Directions
Write down exactly the lines from the one with "4. **快速路径**：" to the end of the data, first and last included, and no others.

Records for this exercise
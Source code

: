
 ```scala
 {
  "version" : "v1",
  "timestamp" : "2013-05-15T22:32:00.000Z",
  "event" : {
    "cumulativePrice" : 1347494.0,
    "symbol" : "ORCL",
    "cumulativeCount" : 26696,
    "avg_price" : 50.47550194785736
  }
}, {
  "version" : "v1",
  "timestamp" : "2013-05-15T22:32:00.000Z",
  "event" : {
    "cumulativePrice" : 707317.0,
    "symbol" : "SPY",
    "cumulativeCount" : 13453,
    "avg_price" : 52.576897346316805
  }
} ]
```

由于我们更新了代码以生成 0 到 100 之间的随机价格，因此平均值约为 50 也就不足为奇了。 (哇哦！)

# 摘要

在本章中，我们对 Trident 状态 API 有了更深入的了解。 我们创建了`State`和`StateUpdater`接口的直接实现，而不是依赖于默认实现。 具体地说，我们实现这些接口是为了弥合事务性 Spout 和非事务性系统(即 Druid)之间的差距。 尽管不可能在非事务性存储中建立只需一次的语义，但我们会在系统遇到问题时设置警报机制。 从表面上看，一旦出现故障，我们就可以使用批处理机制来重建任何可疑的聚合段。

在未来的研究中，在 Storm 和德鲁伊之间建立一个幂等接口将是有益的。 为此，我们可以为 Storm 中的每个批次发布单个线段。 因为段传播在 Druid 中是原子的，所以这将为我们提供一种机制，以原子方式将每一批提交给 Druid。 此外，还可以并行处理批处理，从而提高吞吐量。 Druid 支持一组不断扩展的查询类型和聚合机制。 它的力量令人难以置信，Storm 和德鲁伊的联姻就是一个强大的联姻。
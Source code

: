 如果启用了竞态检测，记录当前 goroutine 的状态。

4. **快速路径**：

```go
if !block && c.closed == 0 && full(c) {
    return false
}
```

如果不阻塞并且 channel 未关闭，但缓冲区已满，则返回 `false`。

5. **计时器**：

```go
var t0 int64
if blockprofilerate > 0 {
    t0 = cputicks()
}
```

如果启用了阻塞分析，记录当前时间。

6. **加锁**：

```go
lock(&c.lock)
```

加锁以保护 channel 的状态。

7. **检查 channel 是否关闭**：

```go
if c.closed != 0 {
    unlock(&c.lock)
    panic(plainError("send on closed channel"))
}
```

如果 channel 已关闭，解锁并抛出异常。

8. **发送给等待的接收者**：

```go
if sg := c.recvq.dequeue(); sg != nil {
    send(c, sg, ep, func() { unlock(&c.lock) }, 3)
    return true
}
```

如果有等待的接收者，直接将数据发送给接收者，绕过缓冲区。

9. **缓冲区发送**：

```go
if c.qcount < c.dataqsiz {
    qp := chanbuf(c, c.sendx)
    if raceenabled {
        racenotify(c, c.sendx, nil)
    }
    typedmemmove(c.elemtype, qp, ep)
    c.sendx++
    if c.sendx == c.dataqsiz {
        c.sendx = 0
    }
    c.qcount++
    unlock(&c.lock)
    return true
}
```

Written answer
4. **快速路径**：

```go
if !block && c.closed == 0 && full(c) {
    return false
}
```

如果不阻塞并且 channel 未关闭，但缓冲区已满，则返回 `false`。

5. **计时器**：

```go
var t0 int64
if blockprofilerate > 0 {
    t0 = cputicks()
}
```

如果启用了阻塞分析，记录当前时间。

6. **加锁**：

```go
lock(&c.lock)
```

加锁以保护 channel 的状态。

7. **检查 channel 是否关闭**：

```go
if c.closed != 0 {
    unlock(&c.lock)
    panic(plainError("send on closed channel"))
}
```

如果 channel 已关闭，解锁并抛出异常。

8. **发送给等待的接收者**：

```go
if sg := c.recvq.dequeue(); sg != nil {
    send(c, sg, ep, func() { unlock(&c.lock) }, 3)
    return true
}
```

如果有等待的接收者，直接将数据发送给接收者，绕过缓冲区。

9. **缓冲区发送**：

```go
if c.qcount < c.dataqsiz {
    qp := chanbuf(c, c.sendx)
    if raceenabled {
        racenotify(c, c.sendx, nil)
    }
    typedmemmove(c.elemtype, qp, ep)
    c.sendx++
    if c.sendx == c.dataqsiz {
        c.sendx = 0
    }
    c.qcount++
    unlock(&c.lock)
    return true
}
```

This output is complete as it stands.